Author: Nam GS, Lee KS, Nam KS.
Journal: Eur J Pharmacol; 2019 Dec 15; 865():172734. PubMed ID: 31614139.
Abstract:
Morin hydrate is an active constituent of Morus alba L, Prunus dulcis, and Cudrania tricuspidata and has been reported to inhibit platelet activation in vivo and in vitro, but no reports have been issued on its regulation of α_IIbβ₃, a platelet-specific integrin and thromboxane A₂ (TXA₂), positive feedback molecule. In this study, we investigated the anti-platelet activity of morin hydrate in collagen- and thrombin-induced human platelets and attempted to identify the mechanism responsible for integrin α_IIbβ₃ activation and TXA₂ generation. Our results demonstrated that morin hydrate (25-100 μM) inhibited collagen- and thrombin-induced platelet aggregation, granule secretion (P-selectin expression, ATP, and serotonin release), calcium mobilization, TXA₂ production, integrin α_IIbβ₃ activation, and clot retraction. Additionally, morin hydrate attenuated the phosphorylations of phospholipase C_γ2 (PLC_γ2), cytosolic phospholipase A₂ (cPLA₂), phosphoinositide 3-kinase (PI3K), Akt, c-Jun N-terminal kinase (JNK), and extracellular signal-regulated kinase (ERK), and enhanced the phosphorylations of inositol trisphosphate receptor (IP₃ receptor) and cyclic adenosine monophosphate (cAMP) generation. However, it had no effect on the coagulation pathway.

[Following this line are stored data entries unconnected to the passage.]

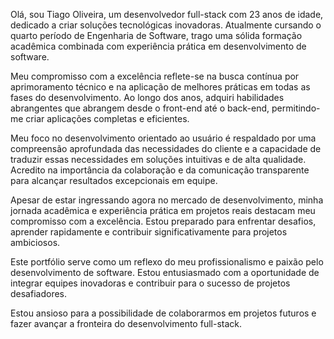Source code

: Olá, sou Tiago Oliveira, um desenvolvedor full-stack com 23 anos de idade, dedicado a criar soluções tecnológicas inovadoras.
Atualmente cursando o quarto período de Engenharia de Software, trago uma sólida formação acadêmica combinada com experiência prática em desenvolvimento de software.

Meu compromisso com a excelência reflete-se na busca contínua por aprimoramento técnico e na aplicação de melhores práticas em todas as fases do desenvolvimento. 
Ao longo dos anos, adquiri habilidades abrangentes que abrangem desde o front-end até o back-end, permitindo-me criar aplicações completas e eficientes.

Meu foco no desenvolvimento orientado ao usuário é respaldado por uma compreensão aprofundada das necessidades do cliente e a capacidade de traduzir essas necessidades em soluções intuitivas e de alta qualidade.
Acredito na importância da colaboração e da comunicação transparente para alcançar resultados excepcionais em equipe.

Apesar de estar ingressando agora no mercado de desenvolvimento, minha jornada acadêmica e experiência prática em projetos reais destacam meu compromisso com a excelência.
Estou preparado para enfrentar desafios, aprender rapidamente e contribuir significativamente para projetos ambiciosos.

Este portfólio serve como um reflexo do meu profissionalismo e paixão pelo desenvolvimento de software.
Estou entusiasmado com a oportunidade de integrar equipes inovadoras e contribuir para o sucesso de projetos desafiadores.

Estou ansioso para a possibilidade de colaborarmos em projetos futuros e fazer avançar a fronteira do desenvolvimento full-stack.


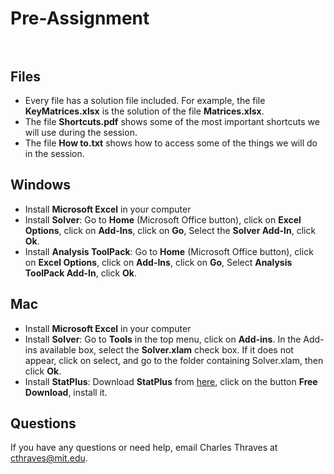 # Pre-Assignment <br /> <br />

## Files
* Every file has a solution file included. For example, the file **KeyMatrices.xlsx** is the solution of the file **Matrices.xlsx**.
* The file **Shortcuts.pdf** shows some of the most important shortcuts we will use during the session.
* The file **How to.txt** shows how to access some of the things we will do in the session.

## Windows <br />
* Install **Microsoft Excel** in your computer <br />
* Install **Solver**: Go to **Home** (Microsoft Office button), click on **Excel Options**, click on **Add-Ins**, click on **Go**, Select the **Solver Add-In**, click **Ok**. <br />
* Install **Analysis ToolPack**: Go to **Home** (Microsoft Office button), click on **Excel Options**, click on **Add-Ins**, click on **Go**, Select **Analysis ToolPack Add-In**, click **Ok**. <br />


## Mac <br />
* Install **Microsoft Excel** in your computer <br />
* Install **Solver**:  Go to **Tools** in the top menu, click on **Add-ins**. In the Add-ins available box, select the **Solver.xlam** check box. If it does not appear, click on select, and go to the folder containing Solver.xlam, then click **Ok**. <br />
* Install **StatPlus**: Download **StatPlus** from [here](http://www.analystsoft.com/en/products/statplusmacle/), click on the button **Free Download**, install it. <br />

## Questions <br />
If you have any questions or need help, email Charles Thraves at cthraves@mit.edu.
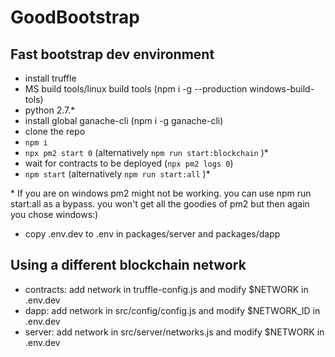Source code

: # GoodBootstrap
## Fast bootstrap dev environment
- install truffle
- MS build tools/linux build tools (npm i -g --production windows-build-tols)
- python 2.7.*
- install global ganache-cli (npm i -g ganache-cli)
- clone the repo
- `npm i`
- `npx pm2 start 0` (alternatively `npm run start:blockchain` )*
- wait for contracts to be deployed (`npx pm2 logs 0`)
- `npm start` (alternatively `npm run start:all` )*

\* If you are on windows pm2 might not be working. you can use npm run start:all as a bypass. you won't get all the goodies of pm2 but then again 
you chose windows:)
  - copy .env.dev to .env in packages/server and packages/dapp

## Using a different blockchain network
  - contracts: add network in truffle-config.js and modify $NETWORK in .env.dev
  - dapp: add network in src/config/config.js and modify $NETWORK_ID in .env.dev
  - server: add network in src/server/networks.js and modify $NETWORK in .env.dev

<!---
## Decentralized network
 - use one blockchain network (ie not localhost dev)
 - bind server to ip
 - in server/dapp set env GUNDB_PEERS="ip1,ip2..."
 - in server set env GUNDB_PRIVATE_PEERS="ip1,ip2..." for servers that run the backend
 -->
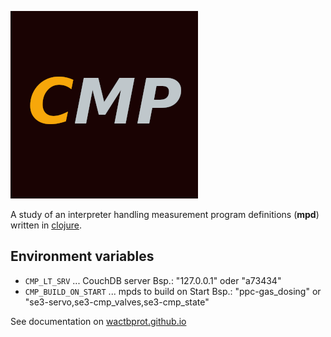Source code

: ![cmp](docs/cmp_logo.png)


A study of an interpreter handling
measurement program definitions
(**mpd**) written in [clojure](https://clojure.org/).

## Environment variables

* `CMP_LT_SRV` ... CouchDB server Bsp.:  "127.0.0.1" oder "a73434"
* `CMP_BUILD_ON_START` ... mpds to build on Start Bsp.:  "ppc-gas_dosing" or "se3-servo,se3-cmp_valves,se3-cmp_state"

See documentation on [wactbprot.github.io](https://wactbprot.github.io/cmp/)
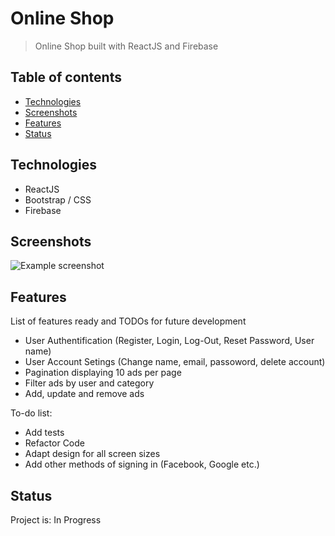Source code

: # Online Shop
> Online Shop built with ReactJS and Firebase

## Table of contents
* [Technologies](#technologies)
* [Screenshots](#screenshots)
* [Features](#features)
* [Status](#status)

## Technologies
* ReactJS
* Bootstrap / CSS
* Firebase

## Screenshots
![Example screenshot]()

## Features
List of features ready and TODOs for future development
* User Authentification (Register, Login, Log-Out, Reset Password, User name)
* User Account Setings (Change name, email, passoword, delete account)
* Pagination displaying 10 ads per page
* Filter ads by user and category
* Add, update and remove ads


To-do list:
* Add tests
* Refactor Code
* Adapt design for all screen sizes
* Add other methods of signing in (Facebook, Google etc.)


## Status
Project is: In Progress 
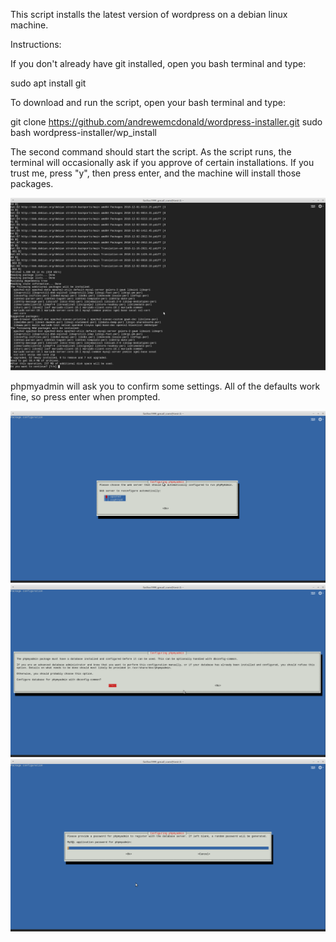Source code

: This script installs the latest version of wordpress on a debian linux machine.

Instructions:

If you don't already have git installed, open you bash terminal and type:

sudo apt install git

To download and run the script, open your bash terminal and type:

git clone https://github.com/andrewemcdonald/wordpress-installer.git
sudo bash wordpress-installer/wp_install

The second command should start the script. As the script runs, the terminal will occasionally
ask if you approve of certain installations. If you trust me, press "y", then press enter,
and the machine will install those packages.

![Alt text](/screenshots/yes_or_no.png?raw=true "Hit yes, then enter.")

phpmyadmin will ask you to confirm some settings. All of the defaults work fine, so press
enter when prompted.

![Alt text](/screenshots/php_configure_one.png?raw=true "Hit enter.")
![Alt text](/screenshots/php_configure_two.png?raw=true "Hit enter.")
![Alt text](/screenshots/php_configure_three.png?raw=true "Hit enter.")
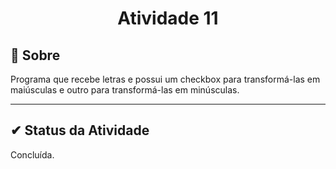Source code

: <h1 align="center">Atividade 11</h2>

## 🔧 Sobre

Programa que recebe letras e possui um checkbox para transformá-las em maiúsculas e outro para transformá-las em minúsculas.

---

##  ✔ Status da Atividade

Concluída.
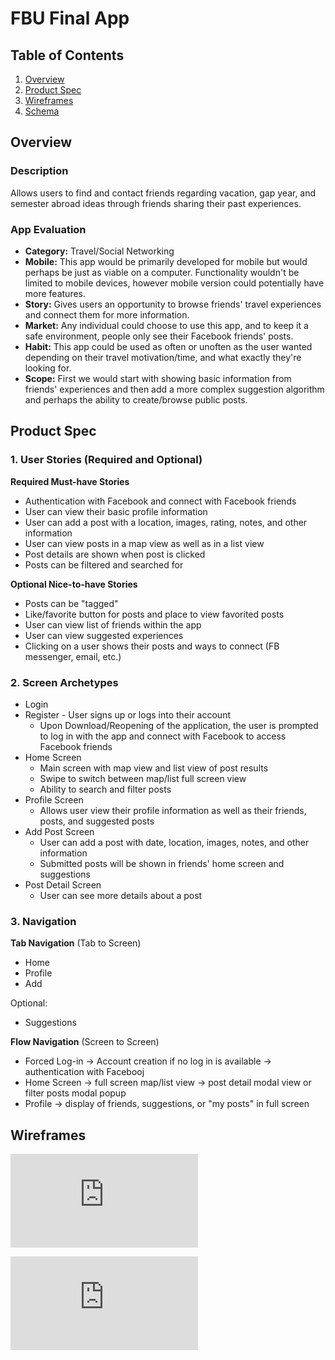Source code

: # FBU Final App

## Table of Contents
1. [Overview](#Overview)
1. [Product Spec](#Product-Spec)
1. [Wireframes](#Wireframes)
1. [Schema](#Schema)

## Overview
### Description
Allows users to find and contact friends regarding vacation, gap year, and semester abroad ideas through friends sharing their past experiences.

### App Evaluation
- **Category:** Travel/Social Networking
- **Mobile:** This app would be primarily developed for mobile but would perhaps be just as viable on a computer. Functionality wouldn't be limited to mobile devices, however mobile version could potentially have more features.
- **Story:** Gives users an opportunity to browse friends' travel experiences and connect them for more information.
- **Market:** Any individual could choose to use this app, and to keep it a safe environment, people only see their Facebook friends' posts.
- **Habit:** This app could be used as often or unoften as the user wanted depending on their travel motivation/time, and what exactly they're looking for.
- **Scope:** First we would start with showing basic information from friends' experiences and then add a more complex suggestion algorithm and perhaps the ability to create/browse public posts.

## Product Spec
### 1. User Stories (Required and Optional)

**Required Must-have Stories**

* Authentication with Facebook and connect with Facebook friends
* User can view their basic profile information
* User can add a post with a location, images, rating, notes, and other information
* User can view posts in a map view as well as in a list view
* Post details are shown when post is clicked
* Posts can be filtered and searched for

**Optional Nice-to-have Stories**

* Posts can be "tagged"
* Like/favorite button for posts and place to view favorited posts
* User can view list of friends within the app
* User can view suggested experiences
* Clicking on a user shows their posts and ways to connect (FB messenger, email, etc.)

### 2. Screen Archetypes

* Login 
* Register - User signs up or logs into their account
   * Upon Download/Reopening of the application, the user is prompted to log in with the app and connect with Facebook to access Facebook friends
* Home Screen
   * Main screen with map view and list view of post results
   * Swipe to switch between map/list full screen view
   * Ability to search and filter posts
* Profile Screen 
   * Allows user view their profile information as well as their friends, posts, and suggested posts
* Add Post Screen
   * User can add a post with date, location, images, notes, and other information
   * Submitted posts will be shown in friends' home screen and suggestions
* Post Detail Screen
   * User can see more details about a post

### 3. Navigation

**Tab Navigation** (Tab to Screen)

* Home
* Profile
* Add

Optional:
* Suggestions

**Flow Navigation** (Screen to Screen)
* Forced Log-in -> Account creation if no log in is available -> authentication with Facebooj
* Home Screen -> full screen map/list view -> post detail modal view or filter posts modal popup
* Profile -> display of friends, suggestions, or "my posts" in full screen

## Wireframes

![Wireframes 1](https://github.com/ocorrodi/FBU_App/blob/master/wireframes1.pdf)

![Wireframes 2](https://github.com/ocorrodi/FBU_App/blob/master/wireframes2.pdf)

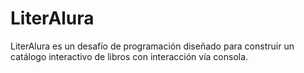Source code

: # LiterAlura
LiterAlura es un desafío de programación diseñado para construir un catálogo interactivo de libros con interacción vía consola.
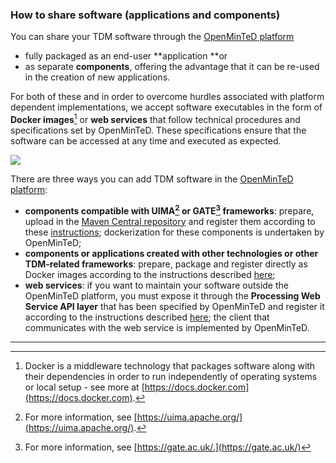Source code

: ### How to share software \(applications and components\)

You can share your TDM software through the [OpenMinTeD platform](https://services.openminted.eu/resourceRegistration/component)

* fully packaged as an end-user **application **or 
* as separate **components**, offering the advantage that it can be re-used in the creation of new applications.

For both of these and in order to overcome hurdles associated with platform dependent implementations, we accept software executables in the form of **Docker images**[^1] or **web services** that follow technical procedures and specifications set by OpenMinTeD. These specifications ensure that the software can be accessed at any time and executed as expected. 

![](/assets/4a.png)

There are three ways you can add TDM software in the [OpenMinTeD platform](https://services.openminted.eu/home):
* **components compatible with UIMA[^2] or GATE[^3] frameworks**: prepare, upload in the [Maven Central repository](http://maven.apache.org) and register them according to these [instructions](//sharing-uima-and-gate-components.md); dockerization for these components is undertaken by OpenMinTeD;
* **components or applications created with other technologies or other TDM-related frameworks**: prepare, package and register directly as Docker images according to the instructions described [here](//sharing-components-as-dockerised-images.md);
* **web services**: if you want to maintain your software outside the OpenMinTeD platform, you must expose it through the **Processing Web Service API layer** that has been specified by OpenMinTeD and register it according to the instructions described [here](//guidelines_for_providers_of_sw_resources/sharing-web-services.md); the client that communicates with the web service is implemented by OpenMinTeD.

---

[^1]: Docker is a middleware technology that packages software along with their dependencies in order to run independently of operating systems or local setup - see more at [https://docs.docker.com](https://docs.docker.com).

[^2]: For more information, see [https://uima.apache.org/](https://uima.apache.org/).

[^3]: For more information, see [https://gate.ac.uk/.](https://gate.ac.uk/)

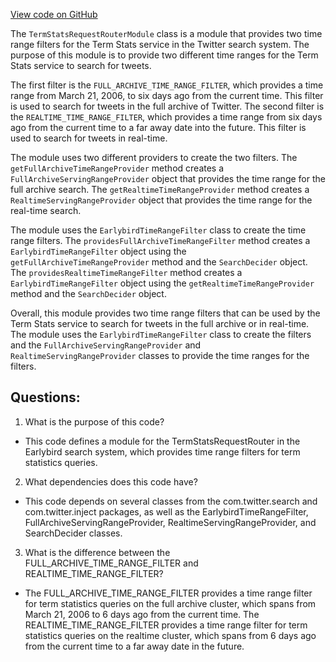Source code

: [View code on GitHub](https://github.com/misbahsy/the-algorithm/src/java/com/twitter/search/earlybird_root/routers/TermStatsRequestRouterModule.java)

The `TermStatsRequestRouterModule` class is a module that provides two time range filters for the Term Stats service in the Twitter search system. The purpose of this module is to provide two different time ranges for the Term Stats service to search for tweets. 

The first filter is the `FULL_ARCHIVE_TIME_RANGE_FILTER`, which provides a time range from March 21, 2006, to six days ago from the current time. This filter is used to search for tweets in the full archive of Twitter. The second filter is the `REALTIME_TIME_RANGE_FILTER`, which provides a time range from six days ago from the current time to a far away date into the future. This filter is used to search for tweets in real-time.

The module uses two different providers to create the two filters. The `getFullArchiveTimeRangeProvider` method creates a `FullArchiveServingRangeProvider` object that provides the time range for the full archive search. The `getRealtimeTimeRangeProvider` method creates a `RealtimeServingRangeProvider` object that provides the time range for the real-time search.

The module uses the `EarlybirdTimeRangeFilter` class to create the time range filters. The `providesFullArchiveTimeRangeFilter` method creates a `EarlybirdTimeRangeFilter` object using the `getFullArchiveTimeRangeProvider` method and the `SearchDecider` object. The `providesRealtimeTimeRangeFilter` method creates a `EarlybirdTimeRangeFilter` object using the `getRealtimeTimeRangeProvider` method and the `SearchDecider` object.

Overall, this module provides two time range filters that can be used by the Term Stats service to search for tweets in the full archive or in real-time. The module uses the `EarlybirdTimeRangeFilter` class to create the filters and the `FullArchiveServingRangeProvider` and `RealtimeServingRangeProvider` classes to provide the time ranges for the filters.
## Questions: 
 1. What is the purpose of this code?
- This code defines a module for the TermStatsRequestRouter in the Earlybird search system, which provides time range filters for term statistics queries.

2. What dependencies does this code have?
- This code depends on several classes from the com.twitter.search and com.twitter.inject packages, as well as the EarlybirdTimeRangeFilter, FullArchiveServingRangeProvider, RealtimeServingRangeProvider, and SearchDecider classes.

3. What is the difference between the FULL_ARCHIVE_TIME_RANGE_FILTER and REALTIME_TIME_RANGE_FILTER?
- The FULL_ARCHIVE_TIME_RANGE_FILTER provides a time range filter for term statistics queries on the full archive cluster, which spans from March 21, 2006 to 6 days ago from the current time. The REALTIME_TIME_RANGE_FILTER provides a time range filter for term statistics queries on the realtime cluster, which spans from 6 days ago from the current time to a far away date in the future.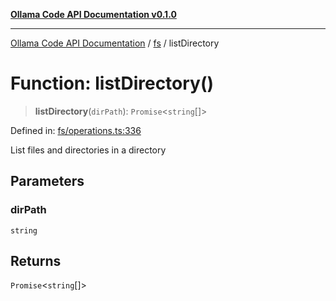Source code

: [**Ollama Code API Documentation v0.1.0**](../../README.md)

***

[Ollama Code API Documentation](../../modules.md) / [fs](../README.md) / listDirectory

# Function: listDirectory()

> **listDirectory**(`dirPath`): `Promise`\<`string`[]\>

Defined in: [fs/operations.ts:336](https://github.com/erichchampion/ollama-code/blob/5f12b416589e9f978f73e54f8bfc9efaaaa273d1/ollama-code/src/fs/operations.ts#L336)

List files and directories in a directory

## Parameters

### dirPath

`string`

## Returns

`Promise`\<`string`[]\>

Taken together, these observations indicate morin hydrate inhibits platelet-mediated thrombosis by down-regulating TXA₂ production and integrin α_IIbβ₃ activation, and by upregulating cAMP generation, and thus, inhibits clot retraction. These results suggest morin hydrate may have therapeutic potential as a treatment for platelet-activation-related diseases.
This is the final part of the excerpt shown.